Pues bien: Puigdemont se ha ido al corazón de Europa, cerca de las instituciones europeas, pero no sólo no ha querido recibirle una sola autoridad comunitaria, ni siquiera de las de cuarta fila, sino que sus amigos políticos son gente de mal vivir. Como ha recordado Vidal-Folch en memorable artículo, el flamenquismo que ha acogido al expresidente de la Generalitat y se ha adherido con pancartas a sus manifestaciones tiene dos ramas: una, la Alianza Neoflamenca (NVA), escindida del Volksunie, partido ultraconservador, el más votado de Bélgica, claramente xenófobo: es partidario de que las relaciones con la Administración se mantengan sólo en lengua flamenca y de que el conocimiento del idioma sea condición indispensable para el acceso a las viviendas protegidas; y trata de disfrazar esta radicalidad con el apoyo al matrimonio gay y al ecologismo; y dos, el Vlaams Belang (Interés Flamenco), heredero también del Volksunie, claramente fascista, que fue prohibido por la Justicia en 2004 por homofobia, racismo y xenofobia.

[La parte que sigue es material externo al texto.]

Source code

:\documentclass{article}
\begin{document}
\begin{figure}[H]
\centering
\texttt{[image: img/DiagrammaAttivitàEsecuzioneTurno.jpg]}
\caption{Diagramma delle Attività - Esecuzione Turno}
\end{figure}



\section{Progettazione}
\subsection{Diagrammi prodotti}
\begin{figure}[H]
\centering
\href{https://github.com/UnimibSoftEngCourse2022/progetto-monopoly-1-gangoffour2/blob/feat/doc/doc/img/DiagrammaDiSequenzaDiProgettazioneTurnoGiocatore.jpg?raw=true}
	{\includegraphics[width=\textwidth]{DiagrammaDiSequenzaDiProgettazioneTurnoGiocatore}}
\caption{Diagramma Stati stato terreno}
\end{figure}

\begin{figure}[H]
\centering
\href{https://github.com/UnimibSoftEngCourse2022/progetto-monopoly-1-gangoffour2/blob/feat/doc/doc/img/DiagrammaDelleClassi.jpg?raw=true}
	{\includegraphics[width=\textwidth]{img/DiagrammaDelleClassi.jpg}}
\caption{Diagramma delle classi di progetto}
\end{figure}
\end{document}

Todas estas formaciones emanan de la Unión Nacional Flamenca (Vlaams Nationaal Verbond), partidaria de la anexión de Flandes a Holanda bajo el III Reich, colaboracionista cuando la ocupación hitleriana, fundada en 1933, por Staf de Clercq, ‘el Líder’, pariente pronazi del rexismo valón de León Degrelle, una corriente ideológica que dirigió su activismo a la lucha contra “la gran banca judaica”. Estas amistades particulares de Puigdemont y sus secuaces en Bélgica estimulan sin duda su creciente antieuropeísmo.

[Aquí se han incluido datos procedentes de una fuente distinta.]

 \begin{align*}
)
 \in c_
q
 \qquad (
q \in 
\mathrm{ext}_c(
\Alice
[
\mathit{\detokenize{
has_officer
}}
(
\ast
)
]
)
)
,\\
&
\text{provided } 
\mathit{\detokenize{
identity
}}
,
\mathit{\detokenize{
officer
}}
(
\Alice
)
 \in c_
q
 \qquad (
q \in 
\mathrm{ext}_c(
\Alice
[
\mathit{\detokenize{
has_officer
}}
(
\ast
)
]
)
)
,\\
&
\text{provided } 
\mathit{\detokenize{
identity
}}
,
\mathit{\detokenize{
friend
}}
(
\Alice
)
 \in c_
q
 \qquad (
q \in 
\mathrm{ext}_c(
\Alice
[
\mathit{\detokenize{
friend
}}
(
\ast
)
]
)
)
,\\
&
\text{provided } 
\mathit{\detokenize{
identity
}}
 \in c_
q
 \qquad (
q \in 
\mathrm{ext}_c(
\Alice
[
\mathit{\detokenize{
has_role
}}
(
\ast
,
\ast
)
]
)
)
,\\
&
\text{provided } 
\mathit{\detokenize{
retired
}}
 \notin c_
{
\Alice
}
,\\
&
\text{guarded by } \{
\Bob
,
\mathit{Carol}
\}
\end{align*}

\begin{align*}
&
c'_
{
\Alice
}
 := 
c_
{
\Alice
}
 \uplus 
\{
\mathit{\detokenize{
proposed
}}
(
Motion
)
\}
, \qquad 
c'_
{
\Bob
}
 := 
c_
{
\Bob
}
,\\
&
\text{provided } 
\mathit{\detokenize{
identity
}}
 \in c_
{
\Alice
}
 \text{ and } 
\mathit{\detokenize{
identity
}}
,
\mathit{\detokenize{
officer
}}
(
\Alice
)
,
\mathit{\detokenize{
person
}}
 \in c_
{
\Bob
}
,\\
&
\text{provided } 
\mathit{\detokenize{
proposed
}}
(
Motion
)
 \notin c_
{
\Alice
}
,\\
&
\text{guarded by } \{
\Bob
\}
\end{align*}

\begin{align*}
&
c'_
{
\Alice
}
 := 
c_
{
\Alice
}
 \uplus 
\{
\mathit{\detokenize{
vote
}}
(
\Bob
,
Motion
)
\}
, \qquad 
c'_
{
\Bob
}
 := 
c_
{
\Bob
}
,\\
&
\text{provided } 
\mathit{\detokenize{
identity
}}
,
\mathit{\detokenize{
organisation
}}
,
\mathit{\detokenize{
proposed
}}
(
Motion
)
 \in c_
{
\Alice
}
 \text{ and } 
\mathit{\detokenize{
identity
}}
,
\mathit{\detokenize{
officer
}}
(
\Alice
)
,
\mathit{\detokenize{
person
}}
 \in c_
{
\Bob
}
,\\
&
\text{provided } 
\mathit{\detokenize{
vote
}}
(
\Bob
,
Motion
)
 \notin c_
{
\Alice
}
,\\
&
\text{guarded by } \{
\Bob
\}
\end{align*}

Como se sabe, después de defender enfáticamente durante todo el ‘proceso’ soberanista que Cataluña no sólo no saldría de la UE con la independencia sino que sería desde el primer momento un socio mimado y privilegiado por Bruselas, se ha encontrado con que los únicos apoyos oficiales europeos provienen de personajes atrabiliarios de la extrema derecha, como Neil Farage, el líder del neofascista Ukip, que tanto hizo por el éxito del ‘brexit’. El deslizamiento de Puigdemont hacia el antieuropeísmo ha sido grosero y ruidoso: sus conmilitones han insultado con soez diligencia al presidente de la Comisión, Juncker, cuando este ha dado por Twitter a los españoles su pésame por el fallecimiento de Manuel Marín, aquel gran europeísta… La vulgaridad del movimiento introspectivo que rodea a Puigdemont y, en general, a las criaturas del detestable y corrupto pujolismo, refleja su nivel intelectual: Lluis Llach, otrora delicado trovador en lengua catalana, ha llamado “cerdos” a los dirigentes de Europa, y Pilar Rahola ha manifestado con solemnidad que “la UE es una mierda”.

No está mal que cada uno se ubique en su lugar: ya sabíamos que existía una contradicción insoluble entre el nacionalismo y la izquierda, por la sencilla razón de que aquel se caracteriza por formar clanes privilegiados, por excluir a quienes no comparten los rasgos identitarios, por huir de la solidaridad universal, del mestizaje y del cosmopolitismo. Y ahora hemos constatado que no se puede ser tampoco nacionalista y europeísta al mismo tiempo.

La Europa de que disfrutamos, y que está sostenida por sólidas columnas de integridad democrática, de intelección liberal y de sentimientos de adhesión a la gran historia de tolerancia del continente, se erigió como antídoto de aquel sobrecogedor nacionalsocialismo que exacerbó tanto el sentimiento identitario que exterminó materialmente en las cámaras de gas a los diferentes. La conmoción provocada por aquel crimen contra la humanidad y el consiguiente grito de “nunca más” han fortalecido a Europa hasta hacer de ella un bastión inexpugnable para el nacionalismo. Para un nacionalismo mezquino que desprecia al diferente y que hubiera convertido al viejo continente en un inextricable laberinto de naciones aisladas. Un centenar según Juncker, más de 70 según Guy Vehofstadt, exprimer ministro belga, como ha recordado Yárnoz en un gran trabajo periodístico en el que también concluye que no se puede ser a la vez nacionalista y de izquierdas, ni nacionalista y europeísta al mismo tiempo.